Currency, precious metals, taxes, and training

I'm currently writing the equipment section for my "minimalist OSR" game. I've recently gone back to XP per gold spent. Hopefully, that will encourage PCs to donate to church, sleep indoors, carouse, or whatever is appropriate to their alignment and personality. But that's a whole other discussion.

What I want to talk about today is precious metals, and specifically a problem I keep coming back to: gold's value is severely degraded in D&D. On one hand, I want to be more or less faithful to the original rules. On the other, I like to maintain at least a minimum of internal coherence, and I can't shake my discomfort with the idea of any common weapon being worth almost its weight in gold (or, in the case of a bow, more than its weight in gold). At that point, gold is too heavy to even be considered a viable currency, and copper starts to feel less like medieval coinage and more like the Weimar Republic, with people hauling wheelbarrows of coins just to buy bread.

I've heard various explanations for this, the most common being a kind of gold rush that inflates prices across the board, so a sword ends up costing ten to a hundred times more than it would in actual history.

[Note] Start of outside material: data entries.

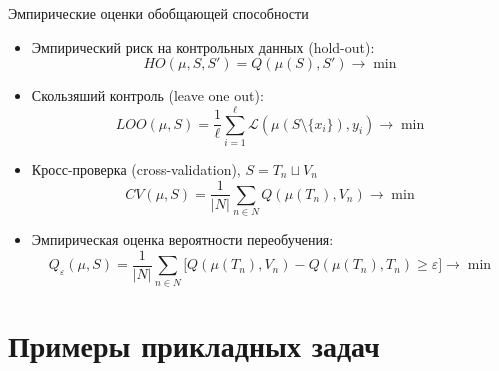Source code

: \documentclass{beamer}
\begin{document}
\begin{frame}{Эмпирические оценки обобщающей способности}
\begin{itemize}
    \item Эмпирический риск на контрольных данных (hold-out):
    $$
        HO(\mu, S, S') = Q(\mu(S), S') \rightarrow \min
    $$
    \item Скользяший контроль (leave one out):
    $$
        LOO(\mu, S) = \frac{1}{\ell}\sum\limits_{i=1}^{\ell}\mathscr{L}(\mu(S\setminus \{x_i\}), y_i) \rightarrow \min
    $$
    \item Кросс-проверка (cross-validation), $S = T_n \sqcup V_n$
    $$
        CV(\mu, S) = \frac{1}{|N|}\sum\limits_{n \in N} Q(\mu(T_n), V_n) \rightarrow \min
    $$
    \item Эмпирическая оценка вероятности переобучения:
    $$
    Q_{\varepsilon}(\mu, S) = \frac{1}{|N|}\sum\limits_{n \in N}\lbrack Q(\mu(T_n), V_n) - Q(\mu(T_n), T_n) \ge \varepsilon \rbrack \rightarrow \min
    $$
\end{itemize}
\end{frame}

\section{Примеры прикладных задач}
\end{document}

Then there's the coin size problem: ten coins weigh about a pound, which is absurdly impractical (in my current system I am considering 100 coins to weight about a couple of pounds, which improves things somewhat).

The other issue is player wealth. If characters earn more than half their XP from gold, a fighter reaching level six might already be sitting on 10,000 gp or more. He can essentially buy every piece of available equipment (and wagons to carry it, with horses to pull it...), even at inflated prices, and hire several retainers on top of that (which isn't necessarily bad). The problem is that my players, specifically, start treating wealth accumulation as the point of the game. They stop spending, the pressure to go out and find more treasure starts to feel increasingly artificial and forced, and the whole economy becomes more and more implausible, even if the adventures keep coming.


There are several standard fixes for this. Many people suggest draining gold through taxes, maintenance fees, making PCs targets for bandits, or (as AD&D recommends) requiring them to pay for training to level up. 

None of that appeals to me. I can hardly imagine Conan or Elric paying for a trainer (although they must have been trained according to their culture in status in the past). And my players, being perfectly rational (and I mean this is a fantasy, setting, of course...), will dodge every tax and respond to any tax collector with disproportionate violence. Worse, constantly handing out gold just to take it back makes me spend even more time focused on wealth, which is the opposite of what I want.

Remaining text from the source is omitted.